Copy each line from the records below in which the word "going" is found.

> MATERIALS PROVIDED:

------------------------------------------------------------

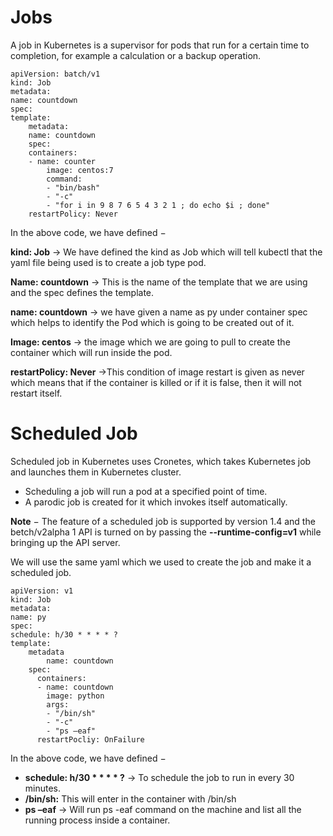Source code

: # Jobs

A job in Kubernetes is a supervisor for pods that run for a certain time to completion, for example a calculation or a backup operation.

    apiVersion: batch/v1
    kind: Job
    metadata:
    name: countdown
    spec:
    template:
        metadata:
        name: countdown
        spec:
        containers:
        - name: counter
            image: centos:7
            command:
            - "bin/bash"
            - "-c"
            - "for i in 9 8 7 6 5 4 3 2 1 ; do echo $i ; done"
        restartPolicy: Never

In the above code, we have defined −

**kind: Job** → We have defined the kind as Job which will tell kubectl that the yaml file being used is to create a job type pod.

**Name: countdown** → This is the name of the template that we are using and the spec defines the template.

**name: countdown** → we have given a name as py under container spec which helps to identify the Pod which is going to be created out of it.

**Image: centos** → the image which we are going to pull to create the container which will run inside the pod.

**restartPolicy: Never** →This condition of image restart is given as never which means that if the container is killed or if it is false, then it will not restart itself.

# Scheduled Job

 Scheduled job in Kubernetes uses Cronetes, which takes Kubernetes job and launches them in Kubernetes cluster.

- Scheduling a job will run a pod at a specified point of time.
- A parodic job is created for it which invokes itself automatically.

**Note** − The feature of a scheduled job is supported by version 1.4 and the betch/v2alpha 1 API is turned on by passing the **--runtime-config=v1** while bringing up the API server.

We will use the same yaml which we used to create the job and make it a scheduled job.

    apiVersion: v1
    kind: Job
    metadata:
    name: py
    spec:
    schedule: h/30 * * * * ? 
    template:
        metadata
            name: countdown
        spec:
          containers:
          - name: countdown
            image: python
            args:
            - "/bin/sh" 
            - "-c"
            - "ps –eaf"  
          restartPocliy: OnFailure

In the above code, we have defined −

- **schedule: h/30 * * * * ?** → To schedule the job to run in every 30 minutes.
- **/bin/sh:** This will enter in the container with /bin/sh
- **ps –eaf** → Will run ps -eaf command on the machine and list all the running process inside a container.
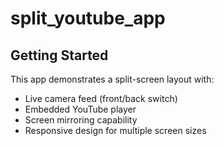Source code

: # split_youtube_app

## Getting Started

This app demonstrates a split-screen layout with:
- Live camera feed (front/back switch)
- Embedded YouTube player
- Screen mirroring capability
- Responsive design for multiple screen sizes

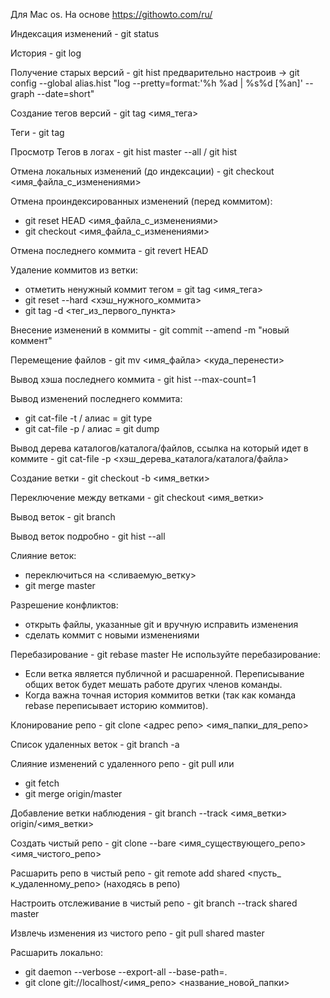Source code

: Для Mac os.
На основе https://githowto.com/ru/

Индексация изменений - git status

История - git log

Получение старых версий - git hist 
предварительно настроив -> git config --global alias.hist "log --pretty=format:'%h %ad | %s%d [%an]' --graph --date=short"

Создание тегов версий - git tag <имя_тега>

Теги - git tag

Просмотр Тегов в логах - git hist master --all / git hist

Отмена локальных изменений (до индексации) - git checkout <имя_файла_с_изменениями>

Отмена проиндексированных изменений (перед коммитом):
  - git reset HEAD <имя_файла_с_изменениями>
  - git checkout <имя_файла_с_изменениями>

Отмена последнего коммита - git revert HEAD

Удаление коммитов из ветки:
  - отметить ненужный коммит тегом = git tag <имя_тега>
  - git reset --hard <хэш_нужного_коммита>
  - git tag -d <тег_из_первого_пункта>

Внесение изменений в коммиты - git commit --amend -m "новый коммент"

Перемещение файлов - git mv <имя_файла> <куда_перенести>

Вывод хэша последнего коммита - git hist --max-count=1

Вывод изменений последнего коммита:
  - git cat-file -t <hash> / алиас = git type 
  - git cat-file -p <hash> / алиас = git dump
  
Вывод дерева каталогов/каталога/файлов, ссылка на который идет в коммите - git cat-file -p <хэш_дерева_каталога/каталога/файла>
 
Создание ветки - git checkout -b <имя_ветки>
 
Переключение между ветками - git checkout <имя_ветки>

Вывод веток - git branch

Вывод веток подробно - git hist --all

Слияние веток:
  - переключиться на <сливаемую_ветку>
  - git merge master
  
Разрешение конфликтов:
 - открыть файлы, указанные git и вручную исправить изменения
 - сделать коммит с новыми изменениями
 
Перебазирование - git rebase master 
Не используйте перебазирование:
 - Если ветка является публичной и расшаренной. Переписывание общих веток будет мешать работе других членов команды.
 - Когда важна точная история коммитов ветки (так как команда rebase переписывает историю коммитов).
 
Клонирование репо - git clone <адрес репо> <имя_папки_для_репо>

Список удаленных веток - git branch -a

Слияние изменений с удаленного репо - git pull 
или
 - git fetch
 - git merge origin/master
 
Добавление ветки наблюдения - git branch --track <имя_ветки> origin/<имя_ветки>

Создать чистый репо - git clone --bare <имя_существующего_репо> <имя_чистого_репо>

Расшарить репо в чистый репо - git remote add shared <пусть_ к_удаленному_репо> (находясь в репо)
 
Настроить отслеживание в чистый репо - git branch --track shared master

Извлечь изменения из чистого репо - git pull shared master

Расшарить локально:
 - git daemon --verbose --export-all --base-path=.
 - git clone git://localhost/<имя_репо> <название_новой_папки>
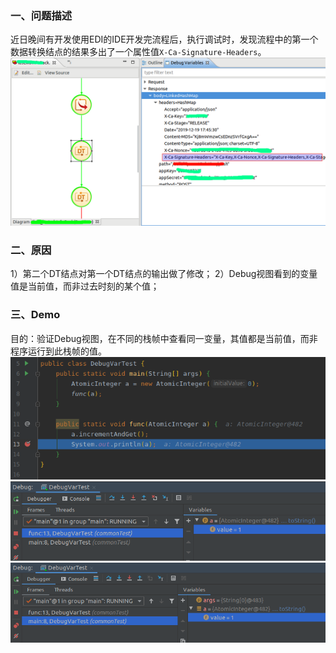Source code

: <!-- date: 2019.12.19 20:34 -->
### 一、问题描述

近日晚间有开发使用EDI的IDE开发完流程后，执行调试时，发现流程中的第一个数据转换结点的结果多出了一个属性值`X-Ca-Signature-Headers`。
<img title="" src="pic/1240-20210115034735615.png" alt="IDE截图" data-align="center" width="680">

### 二、原因

1）第二个DT结点对第一个DT结点的输出做了修改；
2）Debug视图看到的变量值是当前值，而非过去时刻的某个值；

### 三、Demo

目的：验证Debug视图，在不同的栈帧中查看同一变量，其值都是当前值，而非程序运行到此栈帧的值。
<img title="" src="pic/1240-20210115034735494.png" alt="测试程序" data-align="center" width="760"><img src="pic/1240-20210115034735456.png" title="" alt="查看栈顶帧变量的值" data-align="center">
<img src="pic/1240-20210115034735388.png" title="" alt="查看次栈顶帧变量的值" data-align="center">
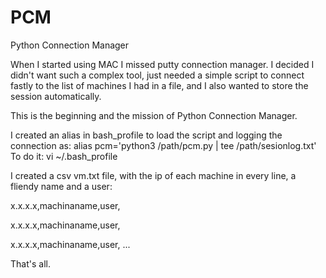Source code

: # PCM
Python Connection Manager

When I started using MAC I missed putty connection manager. I decided I didn't want such a complex tool, just needed a simple script to connect fastly to the list of machines I had in a file, and I also wanted to store the session automatically.

This is the beginning and the mission of Python Connection Manager.

I created an alias in bash_profile to load the script and logging the connection as: alias pcm='python3 /path/pcm.py | tee /path/sesionlog.txt'
To do it: vi ~/.bash_profile

I created a csv vm.txt file, with the ip of each machine in every line, a fliendy name and a user:

x.x.x.x,machinaname,user,

x.x.x.x,machinaname,user,

x.x.x.x,machinaname,user,
...

That's all.

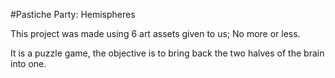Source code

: #Pastiche Party: Hemispheres

This project was made using 6 art assets given to us; No more or less.

It is a puzzle game, the objective is to bring back the two halves of the brain into one.
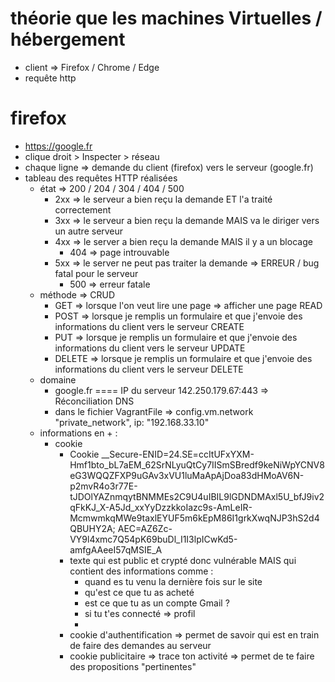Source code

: # théorie que les machines Virtuelles / hébergement


- client => Firefox / Chrome / Edge 
- requête http 


# firefox 

- https://google.fr
- clique droit > Inspecter > réseau 
- chaque ligne => demande du client (firefox) vers le serveur (google.fr)
- tableau des requêtes HTTP réalisées 
    - état => 200 / 204 / 304 / 404 / 500 
        - 2xx => le serveur a bien reçu la demande ET l'a traité correctement 
        - 3xx => le serveur a bien reçu la demande MAIS va le diriger vers un autre serveur 
        - 4xx => le server a bien reçu la demande MAIS il y a un blocage 
            - 404 => page introuvable 
        - 5xx => le server ne peut pas traiter la demande => ERREUR / bug fatal pour le serveur
            - 500 => erreur fatale 
    - méthode => CRUD 
        - GET => lorsque l'on veut lire une page => afficher une page READ
        - POST  => lorsque je remplis un formulaire et que j'envoie des informations du client vers le serveur CREATE
        - PUT => lorsque je remplis un formulaire et que j'envoie des informations du client vers le serveur UPDATE
        - DELETE => lorsque je remplis un formulaire et que j'envoie des informations du client vers le serveur DELETE
    - domaine
        - google.fr ==== IP du serveur 142.250.179.67:443 => Réconciliation DNS 
        - dans le fichier VagrantFile => config.vm.network "private_network", ip: "192.168.33.10"
    - informations en + :
        - cookie 
            - Cookie
	__Secure-ENID=24.SE=ccItUFxYXM-Hmf1bto_bL7aEM_62SrNLyuQtCy7IISmSBredf9keNiWpYCNV8eG3WQQZFXP9uGAv3xVU1luMaApAjDoa83dHMoAV6N-p2mvR4o3r77E-tJDOlYAZnmqytBNMMEs2C9U4uIBIL9lGDNDMAxl5U_bfJ9iv2qFkKJ_X-A5Jd_xxYyDzzkkoIazc9s-AmLeIR-McmwmkqMWe9taxlEYUF5m6kEpM86I1grkXwqNJP3hS2d4QBUHY2A; AEC=AZ6Zc-VY9l4xmc7Q54pK69buDl_I1I3lpICwKd5-amfgAAeeI57qMSIE_A    
            - texte qui est public et crypté donc vulnérable MAIS qui contient des informations comme :
                - quand es tu venu la dernière fois sur le site 
                - qu'est ce que tu as acheté
                - est ce que tu as un compte Gmail ? 
                - si tu t'es connecté => profil 
                - 
            - cookie d'authentification => permet de savoir qui est en train de faire des demandes au serveur
            - cookie publicitaire => trace ton activité => permet de te faire des propositions "pertinentes"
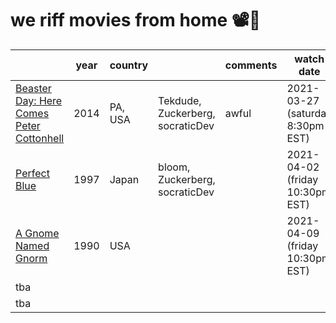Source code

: # we riff movies from home 📽️🍿

|                                                                                   | year | country |                                  | comments | watch date                       |     |     |     |     |     |     |
| --------------------------------------------------------------------------------- | ---- | ------- | -------------------------------- | -------- | -------------------------------- | --- | --- | --- | --- | --- | --- |
| [Beaster Day: Here Comes Peter Cottonhell](https://www.imdb.com/title/tt4065066/) | 2014 | PA, USA | Tekdude, Zuckerberg, socraticDev | awful    | 2021-03-27 (saturday 8:30pm EST) |     |     |     |     |     |     |
| [Perfect Blue](https://www.imdb.com/title/tt0156887/)| 1997 | Japan   | bloom, Zuckerberg, socraticDev   |          | 2021-04-02 (friday 10:30pm EST)  |     |     |     |     |     |     |
| [A Gnome Named Gnorm](https://www.imdb.com/title/tt0109912/)  | 1990  |   USA  | |  | 2021-04-09 (friday 10:30pm EST)                         |     |     |     |     |     |     |
| tba                                                                               |      |         |                                  |          |                                  |     |     |     |     |     |     |
| tba                                                                               |      |         |                                  |          |                                  |     |     |     |     |     |     |
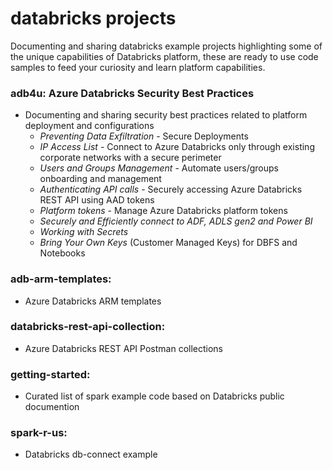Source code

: databricks projects
==============
Documenting and sharing databricks example projects highlighting some of the unique capabilities of Databricks platform, these are ready to use code samples to feed your curiosity and learn platform capabilities. 


### adb4u: Azure Databricks Security Best Practices
-  Documenting and sharing security best practices related to platform deployment and configurations
    -  *Preventing Data Exfiltration* - Secure Deployments
    -  *IP Access List* - Connect to Azure Databricks only through existing corporate networks with a secure perimeter
    -  *Users and Groups Management* - Automate users/groups onboarding and management
    -  *Authenticating API calls* - Securely accessing Azure Databricks REST API using AAD tokens
    -  *Platform tokens* - Manage Azure Databricks platform tokens
    -  *Securely and Efficiently connect to ADF, ADLS gen2 and Power BI*
    -  *Working with Secrets*
    -  *Bring Your Own Keys* (Customer Managed Keys) for DBFS and Notebooks

### adb-arm-templates: 
- Azure Databricks ARM templates

### databricks-rest-api-collection: 
- Azure Databricks REST API Postman collections

### getting-started: 
- Curated list of spark example code based on Databricks public documention

### spark-r-us: 
- Databricks db-connect example
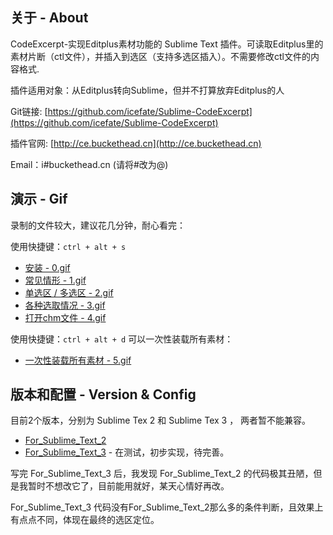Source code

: ## 关于 - About
CodeExcerpt-实现Editplus素材功能的 Sublime Text  插件。可读取Editplus里的素材片断（ctl文件），并插入到选区（支持多选区插入）。不需要修改ctl文件的内容格式. 

插件适用对象：从Editplus转向Sublime，但并不打算放弃Editplus的人

Git链接: [https://github.com/icefate/Sublime-CodeExcerpt](https://github.com/icefate/Sublime-CodeExcerpt)

插件官网: [http://ce.buckethead.cn](http://ce.buckethead.cn) 

Email：i#buckethead.cn (请将#改为@)

##  演示 - Gif

录制的文件较大，建议花几分钟，耐心看完：

使用快捷键：`ctrl + alt + s`
* <a href="https://raw.githubusercontent.com/icefate/Sublime-CodeExcerpt/master/gif/0.gif" target="_blank">安装 - 0.gif</a>
* <a href="https://raw.githubusercontent.com/icefate/Sublime-CodeExcerpt/master/gif/1.gif" target="_blank">常见情形 - 1.gif</a>
* <a href="https://raw.githubusercontent.com/icefate/Sublime-CodeExcerpt/master/gif/2.gif" target="_blank">单选区 / 多选区 - 2.gif</a> 
* <a href="https://raw.githubusercontent.com/icefate/Sublime-CodeExcerpt/master/gif/3.gif" target="_blank">各种选取情况 - 3.gif</a> 
* <a href="https://raw.githubusercontent.com/icefate/Sublime-CodeExcerpt/master/gif/4.gif" target="_blank">打开chm文件 - 4.gif</a> 


使用快捷键：`ctrl + alt + d`  可以一次性装载所有素材：
* <a href="https://raw.githubusercontent.com/icefate/Sublime-CodeExcerpt/master/gif/5.gif" target="_blank">一次性装载所有素材 - 5.gif</a>


## 版本和配置 - Version & Config

目前2个版本，分别为 Sublime Tex 2 和 Sublime Tex 3 ， 两者暂不能兼容。

* [For_Sublime_Text_2](https://github.com/icefate/Sublime-CodeExcerpt/tree/master/For_Sublime_Text_2)
* [For_Sublime_Text_3](https://github.com/icefate/Sublime-CodeExcerpt/tree/master/For_Sublime_Text_3)  - 在测试，初步实现，待完善。


写完 For_Sublime_Text_3 后，我发现 For_Sublime_Text_2 的代码极其丑陋，但是我暂时不想改它了，目前能用就好，某天心情好再改。

For_Sublime_Text_3 代码没有For_Sublime_Text_2那么多的条件判断，且效果上有点点不同，体现在最终的选区定位。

------------------------------------------------------------

> SOLUTION:
**name: countdown** → we have given a name as py under container spec which helps to identify the Pod which is going to be created out of it.
**Image: centos** → the image which we are going to pull to create the container which will run inside the pod.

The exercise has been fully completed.